Ad (b) To, co dla Tuchańskiej znaczy ewentualna „pierwotność” aktu samoświadomości, musimy też próbować odtworzyć z kontekstu jej wywodu, bo i pierwotności z pewnością nie rozumie ona w jakikolwiek „społecznie wypraktykowany” sposób. Czytamy więc, że akt samoświadomości „nie jest pierwotny w porządku poznawczym, bo samo stwierdzenie tej pierwotności zakłada możliwość abstrahowania od bycia-w-świecie i oddziaływania społecznego, które kształtuje jednostkę jako podmiot samoświadomości”. „Pierwotny w porządku poznawczym” może znaczyć „wcześniejszy od wszelkiego innego poznania”, „poznający w pierwszej kolejności” albo „osiągający poznanie bezpośrednio, sam z siebie, nieuwarunkowany innym poznaniem”. W tym ostatnim sensie pierwotne poznawczo jest doświadczenie zmysłowe, uchodzące z tego powodu za paradygmat poznania, trudno byłoby natomiast podać przykład poznania pierwotnego w sensie czasowym. W żadnym z tych znaczeń akt cechujący się „poznawczą pierwotnością” nie zakładałby jednak abstrahowania od bycia-w-świecie, bo niby dlaczego miałby to czynić? Ponadto, i to jest kolejny upadek Tuchańskiej pod wziętym na siebie pochopnie brzemieniem teoretycznego aparatu fenomenologii, Husserl w żadnym razie nie twierdził, że samoświadomość jest aktem niezakładającym innego poznania. Wprost przeciwnie, twierdzi on, i to jak na siebie – całkiem wyraźnie, że samoświadomość ma charakter refleksyjny, a więc może być osiągnięta tylko na podbudowie innego przeżycia, na które zwraca się w refleksji świadomość[8].
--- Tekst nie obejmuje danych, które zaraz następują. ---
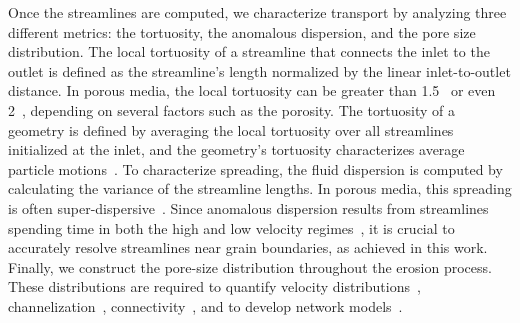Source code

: \documentclass{jfm}
\begin{document}
Once the streamlines are computed, we characterize transport by
analyzing three different metrics: the tortuosity, the anomalous
dispersion, and the pore size distribution.  The local tortuosity of a
streamline that connects the inlet to the outlet is defined as the
streamline's length normalized by the linear inlet-to-outlet distance.
In porous media, the local tortuosity can be greater than
1.5~\citep{kop-kat-tim1996, mat-kha-koz2008} or even
2~\citep{dud-koz-mat2011}, depending on several factors such as the
porosity. The tortuosity of a geometry is defined by averaging the local
tortuosity over all streamlines initialized at the inlet, and the
geometry's tortuosity characterizes average particle
motions~\citep{hak-com-den2019}.  To characterize spreading, the fluid
dispersion is computed by calculating the variance of the streamline
lengths. In porous media, this spreading is often
super-dispersive~\citep{kan-dea-nun-bij-blu-jua2014, cus-hu-den1995,
dea-leb-den-tar-bol-dav2013}. Since anomalous dispersion results from
streamlines spending time in both the high and low velocity
regimes~\citep{ber-sch2001}, it is crucial to accurately resolve
streamlines near grain boundaries, as achieved in this work.  Finally,
we construct the pore-size distribution throughout the erosion process.
These distributions are required to quantify velocity
distributions~\citep{ali-par-wei-bre2017, dea-qua-bir-jua2018},
channelization~\citep{sie-ili-pri-riv-gua2019},
connectivity~\citep{knu-car2005, wes-blo-gra2001}, and to develop
network models~\citep{bry-kin-mel1993, bry-mel-cad1993, bij-blu2006}. 

%
\end{document}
Ad (c): Tu Tuchańska wreszcie w sposób poprawny referuje poglądy Husserla, który faktycznie twierdził, że fenomenologię jako metodę badania istoty świadomości i jej korelatów należy uprawiać w nastawieniu zawieszającym ważność tezy generalnej naturalnego nastawienia. Na darmo byłoby jednak jej tłumaczyć, dlaczego Husserl tak właśnie uważał. Z tego, co ma ona w związku z tym punktem do powiedzenia, jasno wynika, że filozoficzną wymianę argumentów rozumie w charakterze wyliczanki: A powiedział, że p, a B powiedział, że q. Cóż z tego, że „przekonanie to krytykował choćby Wittgenstein”? Ważne jest nie kto co krytykował, ale jakie miał po temu racje. Dyskusja na argumenty jest czymś innym, niż dyskusja na autorytety, choć niektórzy – jak widać – mają skłonność uważać autorytet za argument rozstrzygający[9].
Wydaje mi się, że zasadniczym powodem wymienionych wyżej nieporozumień Tuchańskiej z fenomenologią jest to, że wprowadzone przez Husserla rozróżnienie świadomości znaturalizowanej i czystej pojmuje ona w opaczny sposób w terminach a posteriori/a priori.
Przystępując do wykładu swojej koncepcji ontologii Tuchańska eksponuje tezę, że „każde bycie ma strukturę powiązania, realizuje się w jakichś odniesieniach”[10]. Jej ontologia wydaje się więc należeć do klasy ontologii relacyjnych i jako taka staje przed problemami specyficznymi dla tego rodzaju stanowiska. Autorka zdaje się zupełnie nieświadoma tych problemów, nigdzie bowiem nie rozważa takich choćby zagadnień jak to, czy i jaki sposób bycia właściwy jest samym odniesieniom konstytuującym bycie. Jeśli owe odniesienia same są pewnymi bytami, to stanowisko Tuchańskiej zagrożone jest nieskończonym regresem, jeśli zaś bytami nie są, to czym są – czymś bowiem być muszą, skoro konstytuują bycie wszystkich bytów.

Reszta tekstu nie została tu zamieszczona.